### AIM OF THE TASK
The lines to reproduce run from the one containing "still mostly the" to the end of the listing. Reproduce them exactly, both ends included, and nothing else.

# # # # # # #

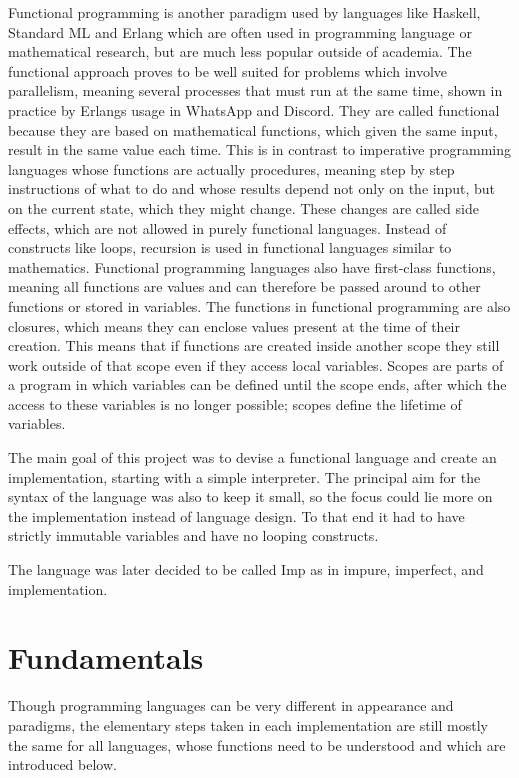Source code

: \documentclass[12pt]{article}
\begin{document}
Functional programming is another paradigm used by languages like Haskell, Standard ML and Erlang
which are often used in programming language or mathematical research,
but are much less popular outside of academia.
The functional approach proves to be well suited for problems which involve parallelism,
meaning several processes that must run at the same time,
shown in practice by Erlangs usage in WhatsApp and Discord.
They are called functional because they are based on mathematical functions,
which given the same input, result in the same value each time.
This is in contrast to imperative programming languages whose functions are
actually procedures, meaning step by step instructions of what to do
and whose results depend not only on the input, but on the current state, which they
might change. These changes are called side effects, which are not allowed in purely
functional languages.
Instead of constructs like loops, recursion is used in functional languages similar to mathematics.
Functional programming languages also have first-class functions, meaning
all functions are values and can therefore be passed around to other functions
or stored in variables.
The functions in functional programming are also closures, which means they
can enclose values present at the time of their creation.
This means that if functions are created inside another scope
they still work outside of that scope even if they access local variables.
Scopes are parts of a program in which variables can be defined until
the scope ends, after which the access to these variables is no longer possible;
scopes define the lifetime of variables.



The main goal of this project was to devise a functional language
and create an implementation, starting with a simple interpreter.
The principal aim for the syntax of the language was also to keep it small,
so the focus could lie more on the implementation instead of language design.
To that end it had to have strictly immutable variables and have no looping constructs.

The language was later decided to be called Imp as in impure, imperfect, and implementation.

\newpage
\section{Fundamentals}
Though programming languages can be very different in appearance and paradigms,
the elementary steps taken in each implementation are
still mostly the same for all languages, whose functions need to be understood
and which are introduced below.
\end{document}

# # # # # # #

### TASK SOLUTION
still mostly the same for all languages, whose functions need to be understood
and which are introduced below.
\end{document}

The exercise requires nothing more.